In a decision today with serious international ramifications, Canada’s highest court has overturned an absolute ban on assisted suicide/euthanasia and has given Parliament one year to create a “stringently limited, carefully monitored system of exceptions.”
The decision was unanimous, 9-0, and it should be viewed as a victory for advocates of assisted suicide and euthanasia. The ruling chisels away at a prior understanding in Canadian law of human life—even difficult or painful life—as sacred.
In the policy interplay between the United States and Canada, Americans can expect that “right-to-die” activists will be very motivated to use this Canadian case as an example, just as Canadian activists pointed to the “success” of “aid-in-dying” laws in Washington and Oregon.
How did this get started? Today’s Supreme Court case, Carter v. Canada, is the result of two instances of women with terminal diagnoses.
Kay Carter, diagnosed with spinal stenosis, received help to commit suicide in Switzerland in January 2011. Her family traveled with her and carried her case forward after her death. Gloria Taylor, diagnosed with ALS (popularly known as Lou Gehrig’s disease), joined the Carter family in their lawsuit, passing away naturally in 2012.
Federal criminal code provisions against assisted suicide in Canada are longstanding and clear. Back in 1993 a similar case known as Rodriguez v. British Columbia came to the Supreme Court. This similar case came to a decidedly different outcome. A mere 20 years ago the justices wrote:
Assisted suicide, outlawed under the common law, has been prohibited by Parliament since the adoption of Canada’s first Criminal Code. The longstanding blanket prohibition in s. 241 (b), which fulfils the government’s objective of protecting the vulnerable, is grounded in the state interest in protecting life and reflects the policy of the state that human life should not be depreciated by allowing life to be taken. This state policy is part of our fundamental conception of the sanctity of life. (emphasis mine.)
Today the Supreme Court has ruled that a blanket denial of assisted suicide transgresses section seven of the Canadian Charter. In today’s decision, the justices wrote that times have changed since the Rodriguez case and that “[t]he argument before the trial judge involved a different legal conception of s. 7 than that prevailing when Rodriguez was decided.”
Section seven of the Canadian Charter of Rights and Freedoms says this:
Everyone has the right to life, liberty and security of the person and the right not to be deprived thereof except in accordance with the principles of fundamental justice.
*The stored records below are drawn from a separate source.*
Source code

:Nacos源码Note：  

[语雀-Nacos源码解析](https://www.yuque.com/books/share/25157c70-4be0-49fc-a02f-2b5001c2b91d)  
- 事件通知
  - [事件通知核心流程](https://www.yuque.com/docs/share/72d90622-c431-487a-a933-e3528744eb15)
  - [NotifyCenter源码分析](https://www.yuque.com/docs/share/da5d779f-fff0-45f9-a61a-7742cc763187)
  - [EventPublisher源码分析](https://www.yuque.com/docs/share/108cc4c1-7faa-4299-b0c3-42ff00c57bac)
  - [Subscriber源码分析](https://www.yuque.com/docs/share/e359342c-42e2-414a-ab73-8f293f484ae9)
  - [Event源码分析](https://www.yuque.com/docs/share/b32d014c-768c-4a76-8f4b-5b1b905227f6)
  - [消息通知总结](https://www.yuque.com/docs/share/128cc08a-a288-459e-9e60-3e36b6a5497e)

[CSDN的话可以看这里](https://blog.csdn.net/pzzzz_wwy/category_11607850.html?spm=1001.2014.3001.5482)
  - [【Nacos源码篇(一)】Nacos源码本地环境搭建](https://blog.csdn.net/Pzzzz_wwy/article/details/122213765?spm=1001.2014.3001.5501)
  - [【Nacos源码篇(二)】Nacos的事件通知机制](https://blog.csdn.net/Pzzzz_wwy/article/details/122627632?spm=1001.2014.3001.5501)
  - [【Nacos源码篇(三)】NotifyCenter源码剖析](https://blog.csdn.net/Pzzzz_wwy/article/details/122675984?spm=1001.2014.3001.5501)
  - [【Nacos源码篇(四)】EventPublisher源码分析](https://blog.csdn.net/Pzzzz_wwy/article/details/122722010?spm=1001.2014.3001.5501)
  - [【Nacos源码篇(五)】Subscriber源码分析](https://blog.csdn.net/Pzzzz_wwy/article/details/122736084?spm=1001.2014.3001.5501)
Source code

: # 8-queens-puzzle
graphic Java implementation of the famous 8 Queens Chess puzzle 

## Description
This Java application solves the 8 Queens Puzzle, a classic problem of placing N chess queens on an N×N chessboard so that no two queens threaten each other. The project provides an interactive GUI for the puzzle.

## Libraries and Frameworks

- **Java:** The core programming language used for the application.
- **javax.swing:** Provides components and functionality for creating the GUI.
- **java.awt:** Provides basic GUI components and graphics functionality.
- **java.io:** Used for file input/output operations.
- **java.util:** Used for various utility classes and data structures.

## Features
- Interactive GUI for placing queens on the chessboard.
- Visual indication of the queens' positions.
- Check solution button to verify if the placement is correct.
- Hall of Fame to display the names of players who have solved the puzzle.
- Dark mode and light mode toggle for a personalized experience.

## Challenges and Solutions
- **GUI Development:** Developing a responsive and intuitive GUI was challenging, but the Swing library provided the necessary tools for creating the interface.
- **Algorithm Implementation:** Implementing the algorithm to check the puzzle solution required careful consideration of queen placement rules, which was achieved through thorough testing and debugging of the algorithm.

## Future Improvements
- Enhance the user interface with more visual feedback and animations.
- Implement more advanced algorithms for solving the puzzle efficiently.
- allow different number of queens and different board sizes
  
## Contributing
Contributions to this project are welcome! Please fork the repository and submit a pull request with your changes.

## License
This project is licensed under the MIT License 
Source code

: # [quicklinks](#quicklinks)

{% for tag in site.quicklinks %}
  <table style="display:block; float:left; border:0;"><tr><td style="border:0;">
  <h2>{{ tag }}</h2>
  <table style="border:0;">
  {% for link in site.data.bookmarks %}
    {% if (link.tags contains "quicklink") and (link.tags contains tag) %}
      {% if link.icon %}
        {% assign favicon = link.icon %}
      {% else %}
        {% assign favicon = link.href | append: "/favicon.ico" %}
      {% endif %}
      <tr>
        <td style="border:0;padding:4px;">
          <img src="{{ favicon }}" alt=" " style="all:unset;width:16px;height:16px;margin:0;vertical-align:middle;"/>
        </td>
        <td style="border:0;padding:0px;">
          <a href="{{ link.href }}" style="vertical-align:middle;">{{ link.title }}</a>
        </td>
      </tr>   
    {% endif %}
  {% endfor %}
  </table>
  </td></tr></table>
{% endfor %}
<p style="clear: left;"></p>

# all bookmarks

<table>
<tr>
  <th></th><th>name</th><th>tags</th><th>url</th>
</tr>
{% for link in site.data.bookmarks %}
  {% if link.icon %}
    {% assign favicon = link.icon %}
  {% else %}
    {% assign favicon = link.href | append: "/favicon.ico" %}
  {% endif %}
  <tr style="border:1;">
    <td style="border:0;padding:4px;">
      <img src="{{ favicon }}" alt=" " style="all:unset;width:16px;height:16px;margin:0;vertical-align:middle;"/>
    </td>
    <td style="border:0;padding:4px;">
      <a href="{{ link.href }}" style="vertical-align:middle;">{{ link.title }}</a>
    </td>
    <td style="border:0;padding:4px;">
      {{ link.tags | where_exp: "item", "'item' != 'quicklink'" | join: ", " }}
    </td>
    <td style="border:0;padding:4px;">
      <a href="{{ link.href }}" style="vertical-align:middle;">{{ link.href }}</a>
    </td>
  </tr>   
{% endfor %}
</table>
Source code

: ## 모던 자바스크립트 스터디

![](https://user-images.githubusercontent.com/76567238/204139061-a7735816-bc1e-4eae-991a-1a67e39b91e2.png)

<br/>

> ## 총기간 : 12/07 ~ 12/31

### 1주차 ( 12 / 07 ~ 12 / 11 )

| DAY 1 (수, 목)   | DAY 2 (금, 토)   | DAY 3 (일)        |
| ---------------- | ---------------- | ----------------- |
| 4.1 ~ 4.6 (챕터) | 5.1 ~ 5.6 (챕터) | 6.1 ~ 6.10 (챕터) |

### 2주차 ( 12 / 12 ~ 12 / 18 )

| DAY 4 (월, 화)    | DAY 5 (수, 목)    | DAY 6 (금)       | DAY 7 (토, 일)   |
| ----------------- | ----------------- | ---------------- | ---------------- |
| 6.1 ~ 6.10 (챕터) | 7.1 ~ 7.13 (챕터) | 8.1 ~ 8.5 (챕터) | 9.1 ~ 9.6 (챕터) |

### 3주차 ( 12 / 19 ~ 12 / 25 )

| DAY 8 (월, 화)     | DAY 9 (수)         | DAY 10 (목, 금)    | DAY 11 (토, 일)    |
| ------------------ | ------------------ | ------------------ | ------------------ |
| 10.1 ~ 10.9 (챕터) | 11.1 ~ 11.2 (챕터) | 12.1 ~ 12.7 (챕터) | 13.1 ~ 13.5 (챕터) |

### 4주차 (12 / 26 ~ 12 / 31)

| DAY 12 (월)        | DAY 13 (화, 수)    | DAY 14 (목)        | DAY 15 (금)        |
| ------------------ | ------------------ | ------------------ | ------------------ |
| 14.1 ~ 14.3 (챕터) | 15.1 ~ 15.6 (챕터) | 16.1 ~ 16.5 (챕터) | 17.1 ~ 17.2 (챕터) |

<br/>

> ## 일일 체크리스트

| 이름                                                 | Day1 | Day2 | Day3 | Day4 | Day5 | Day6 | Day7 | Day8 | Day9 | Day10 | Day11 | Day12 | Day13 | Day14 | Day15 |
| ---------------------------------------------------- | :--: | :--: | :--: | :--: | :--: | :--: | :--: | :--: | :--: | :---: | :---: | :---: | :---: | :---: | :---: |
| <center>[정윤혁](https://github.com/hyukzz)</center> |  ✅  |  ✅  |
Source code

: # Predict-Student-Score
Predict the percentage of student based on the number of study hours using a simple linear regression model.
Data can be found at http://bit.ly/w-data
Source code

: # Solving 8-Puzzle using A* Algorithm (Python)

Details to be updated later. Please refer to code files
Today’s decision has to be the emperor-has-no-clothes argument of the century. The Supreme Court of Canada appears to have ruled that citizens have a right to assisted suicide in limited cases in defence of their right to life. Why? Because denying legal assisted suicide may cause a person concerned about future suffering to take their life earlier than they might otherwise.
There are a couple of silver linings in an otherwise terrible decision. The justices granted a 12-month stay, meaning that Canadian Parliament has one year to come up with other provisions in place of the old ones. In theory, these new laws could be very robust.
Then there’s a slim chance the “notwithstanding clause” in our Charter of Rights and Freedoms could be used. This is an extremely politically controversial tool that would essentially override today’s Supreme Court decision. It remains a long shot particularly as Canada is heading into a federal election by fall 2015.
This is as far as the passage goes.